Węgry grożą, że będą przewozić migrantów do Brukseli. Odpowiedź Komisji Europejskiej

Źródło:
PAP
Widok na parlament w Budapeszcie
Widok na parlament w Budapeszcie
Reuters Archive
Widok na parlament w BudapeszcieReuters Archive

Organ wykonawczy Unii Europejskiej skorzysta ze wszelkich przysługujących mu uprawnień, by zapewnić przestrzeganie przez Węgry unijnego prawa - przekazała rzeczniczka Komisji Europejskiej Anitta Hipper. W ten sposób odpowiedziała na groźby władz w Budapeszcie, że będą autobusami przywozić migrantów do Brukseli.

Węgierskie władze kilkakrotnie groziły Unii Europejskiej przewiezieniem migrantów do Brukseli. Po raz pierwszy zrobiły to w sierpniu, krótko po tym, jak w czerwcu Trybunał Sprawiedliwości Unii Europejskiej skazał Węgry na 200 mln euro kary i dodatkowy 1 mln euro za każdy dzień zwłoki za niewywiązanie się z obowiązków państwa członkowskiego w sprawie migracji, w tym za utrudnianie azylantom dostępu do ochrony międzynarodowej.

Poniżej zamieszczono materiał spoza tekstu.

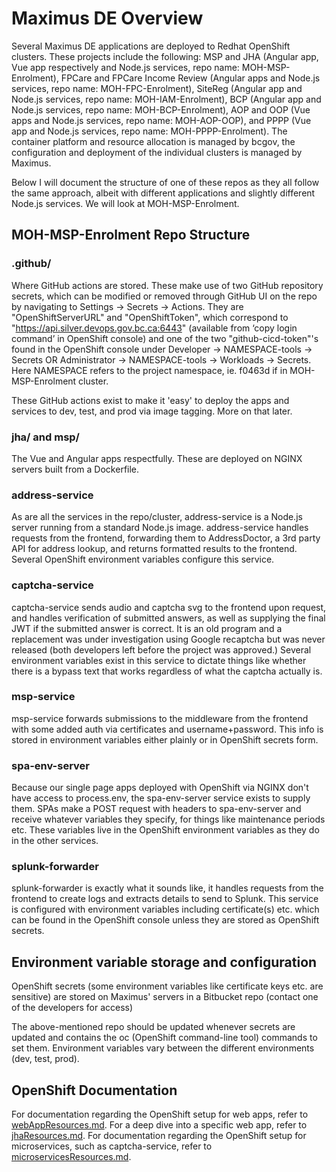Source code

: # Maximus DE Overview

Several Maximus DE applications are deployed to Redhat OpenShift clusters. These projects include the following: MSP and JHA (Angular app, Vue app respectively and Node.js services, repo name: MOH-MSP-Enrolment), FPCare and FPCare Income Review (Angular apps and Node.js services, repo name: MOH-FPC-Enrolment), SiteReg (Angular app and Node.js services, repo name: MOH-IAM-Enrolment), BCP (Angular app and Node.js services, repo name: MOH-BCP-Enrolment), AOP and OOP (Vue apps and Node.js services, repo name: MOH-AOP-OOP), and PPPP (Vue app and Node.js services, repo name: MOH-PPPP-Enrolment). The container platform and resource allocation is managed by bcgov, the configuration and deployment of the individual clusters is managed by Maximus.

Below I will document the structure of one of these repos as they all follow the same approach, albeit with different applications and slightly different Node.js services. We will look at MOH-MSP-Enrolment.

## MOH-MSP-Enrolment Repo Structure

### .github/
Where GitHub actions are stored. These make use of two GitHub repository secrets, which can be modified or removed through GitHub UI on the repo by navigating to Settings -> Secrets -> Actions. They are "OpenShiftServerURL" and "OpenShiftToken", which correspond to "https://api.silver.devops.gov.bc.ca:6443" (available from ‘copy login command’ in OpenShift console) and one of the two "github-cicd-token"'s found in the OpenShift console under Developer -> NAMESPACE-tools -> Secrets OR Administrator -> NAMESPACE-tools -> Workloads -> Secrets. Here NAMESPACE refers to the project namespace, ie. f0463d if in MOH-MSP-Enrolment cluster.

These GitHub actions exist to make it 'easy' to deploy the apps and services to dev, test, and prod via image tagging. More on that later.

### jha/ and msp/
The Vue and Angular apps respectfully. These are deployed on NGINX servers built from a Dockerfile.

### address-service
As are all the services in the repo/cluster, address-service is a Node.js server running from a standard Node.js image. address-service handles requests from the frontend, forwarding them to AddressDoctor, a 3rd party API for address lookup, and returns formatted results to the frontend. Several OpenShift environment variables configure this service.

### captcha-service
captcha-service sends audio and captcha svg to the frontend upon request, and handles verification of submitted answers, as well as supplying the final JWT if the submitted answer is correct. It is an old program and a replacement was under investigation using Google recaptcha but was never released (both developers left before the project was approved.) Several environment variables exist in this service to dictate things like whether there is a bypass text that works regardless of what the captcha actually is. 

### msp-service
msp-service forwards submissions to the middleware from the frontend with some added auth via certificates and username+password. This info is stored in environment variables either plainly or in OpenShift secrets form.

### spa-env-server
Because our single page apps deployed with OpenShift via NGINX don't have access to process.env, the spa-env-server service exists to supply them. SPAs make a POST request with headers to spa-env-server and receive whatever variables they specify, for things like maintenance periods etc. These variables live in the OpenShift environment variables as they do in the other services.

### splunk-forwarder
splunk-forwarder is exactly what it sounds like, it handles requests from the frontend to create logs and extracts details to send to Splunk. This service is configured with environment variables including certificate(s) etc. which can be found in the OpenShift console unless they are stored as OpenShift secrets. 

## Environment variable storage and configuration
OpenShift secrets (some environment variables like certificate keys etc. are sensitive) are stored on Maximus' servers in a Bitbucket repo (contact one of the developers for access)

The above-mentioned repo should be updated whenever secrets are updated and contains the oc (OpenShift command-line tool) commands to set them. Environment variables vary between the different environments (dev, test, prod). 

## OpenShift Documentation

For documentation regarding the OpenShift setup for web apps, refer to [webAppResources.md](./webAppResources.md). For a deep dive into a specific web app, refer to [jhaResources.md](./jhaResources.md). For documentation regarding the OpenShift setup for microservices, such as captcha-service, refer to [microservicesResources.md](./microservicesResources.md).
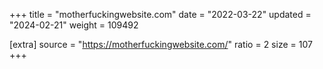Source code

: +++
title = "motherfuckingwebsite.com"
date = "2022-03-22"
updated = "2024-02-21"
weight = 109492

[extra]
source = "https://motherfuckingwebsite.com/"
ratio = 2
size = 107
+++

Ostatnio groźby takie padły w niedzielę, kiedy wiceszef węgierskiego MSW Bence Retvari zorganizował konferencję w Roeszke na granicy serbsko-węgierskiej. Zapowiedział, że jeśli Unia Europejska ukarze Węgry bezprecedensowymi karami i uniemożliwi im obronę granic przed masową imigracją, to kraj przetransportuje "każdego nielegalnego imigranta bezpłatnie prosto do Komisji".

Retvari podczas tego wystąpienia wystąpił na tle floty żółtych autobusów z trasą "Roeszke-Bruksela" na wyświetlaczu, grożąc, że Węgry będą przewozić migrantów z tej miejscowości prosto do stolicy Europy.

Komisja Europejska odpowiada na węgierskie groźby

Rzeczniczka Komisji Europejskiej we wtorek określiła te wypowiedzi władz Węgier jako "nie do przyjęcia". - Jeśli taka akcja zostałaby faktycznie przeprowadzona, stanowiłaby jednoznaczne złamanie nie tylko prawa Unii Europejskiej, ale także zasady uczciwej i lojalnej współpracy między państwami członkowskimi oraz wzajemnego zaufania. Podkopałoby to także bezpieczeństwo całej strefy Schengen - powiedziała Anitta Hipper.

Jak dodała, KE jest w kontakcie z władzami w Budapeszcie, by zapewnić, że do zapowiadanych działań nie dojdzie i że Węgry wycofają się ze swoich gróźb. - Jesteśmy też w kontakcie z państwami sąsiadującymi z Węgrami oraz unijnymi agencjami do spraw sprawiedliwości i spraw wewnętrznych - zaznaczyła rzeczniczka.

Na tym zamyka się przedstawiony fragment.